Si certains responsables indépendantistes ont depuis exprimé des réserves, l'immense attente de la population et la détermination de l'ensemble des autres formations politiques signataires, non indépendantistes comme indépendantistes, démontrent que l'accord de Bougival répond à cette exigence. Il engage le territoire sur le chemin de la reconstruction économique et sociale. Il dote la Nouvelle-Calédonie des instruments juridiques et institutionnels nécessaires pour continuer à exprimer sa singularité.
Ce projet de loi constitutionnelle a été co-construit dans le cadre d'un comité de rédaction installé par le ministre d'État, ministre des outre-mer, le 20 août dernier, à Nouméa, afin de poursuivre la dynamique de négociation et de construction collective et transpartisane qui a conduit à la signature de l'accord.
Il comprend 3 articles :
• l'article 1er prévoit l'organisation, avant le 26 avril 2026, d'un scrutin d'approbation de l'accord par les populations intéressées. La date originellement envisagée, à la fin du mois de février 2026, a dû être décalée à la suite de la démission du précédent Gouvernement et de la période d'affaires courantes ;
• l'article 2 crée l'État de la Nouvelle-Calédonie et inscrit son statut dans la norme suprême à travers la réécriture du titre XIII de la Constitution, désormais intitulé « De l'État de la Nouvelle Calédonie » et composé de 5 articles :
– les articles 76 et 77 permettent, d'abord, de constitutionnaliser les orientations des accords de Bougival et de Nouméa. Le préambule de l'accord de Nouméa demeure ainsi en vigueur et conserve sa valeur constitutionnelle, tout comme ses dispositions qui ne sont pas contraires à l'accord de Bougival, garantissant ainsi la continuité des principes fondateurs liés à l'identité kanak, à l'objectif d'un destin commun et au développement économique et social ;
L'article 76 crée également une loi organique, appelée notamment à préciser la répartition des compétences entre l'État et les institutions de la Nouvelle Calédonie et les modalités de transfert des compétences régaliennes restantes de l'État vers la Nouvelle Calédonie, les compétences fiscales des provinces, ou encore le transfert de la compétence en matière de relations internationales que la Nouvelle Calédonie exerce dans le champ de ses compétences propres.

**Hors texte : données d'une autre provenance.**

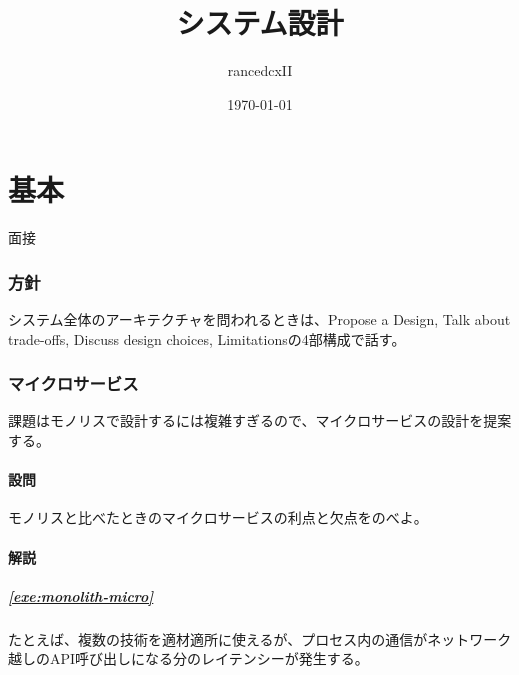 \documentclass[book]{jlreq}
\begin{document}
\title{システム設計}
\author{rancedcxII}
\date{\today}
\maketitle
\tableofcontents
\part{基本}
\begin{chapter-bib}{面接}
  \section{方針}
  システム全体のアーキテクチャを問われるときは、Propose a Design, Talk about trade-offs, Discuss design choices, Limitationsの4部構成で話す\cite{lc-high}。
  \section{マイクロサービス}
  課題はモノリスで設計するには複雑すぎるので、マイクロサービスの設計を提案する\cite{lc-aa}。
  \subsection{設問}
  \begin{exercise}
  \item モノリスと比べたときのマイクロサービスの利点と欠点をのべよ。\label{exe:monolith-micro}  
  \end{exercise}
  \subsection{解説}
  \subsubsection{\ref{exe:monolith-micro}}
  たとえば、複数の技術を適材適所に使えるが、プロセス内の通信がネットワーク越しのAPI呼び出しになる分のレイテンシーが発生する\cite{lc-aa}。
\end{chapter-bib}
 
\end{document}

L'article 77 confère à la Nouvelle Calédonie une capacité inédite et puissante d'auto organisation en lui permettant d'édicter une Loi fondamentale, adoptée par son assemblée délibérante. Elle dispose d'un domaine exclusif, celui de déterminer les signes identitaires de la Nouvelle Calédonie, sa charte des valeurs et un code de la citoyenneté calédonienne. Elle dispose aussi d'un domaine partagé avec la loi organique, notamment en matière d'organisation et de fonctionnement des institutions de la Nouvelle Calédonie, et pourra également être habilitée par la loi organique à préciser ou compléter ses dispositions.
– l'article 78 prévoit que les mesures nécessaires à la mise en œuvre des accords ne relevant ni du domaine de la loi organique, ni de la Loi fondamentale, sont définies par la loi ;
– l'article 79 crée une nationalité calédonienne. Ainsi, les Calédoniens bénéficieront d'une double nationalité, française et calédonienne. Le texte précise explicitement que, quelle que soit l'évolution institutionnelle du territoire, les nationaux français domiciliés en Nouvelle Calédonie conserveront de plein droit la nationalité française, qu'ils aient ou non acquis la nationalité calédonienne ;
– enfin, l'article 80 fixe le corps électoral applicable pour l'élection des assemblées de province et de l'assemblée délibérante de l'État de la Nouvelle-Calédonie.
• l'article 3, enfin, fixe les conditions de l'entrée en vigueur du projet de loi constitutionnelle, l'article 2 n'entrant en vigueur qu'au lendemain de la consultation, si l'accord est approuvé.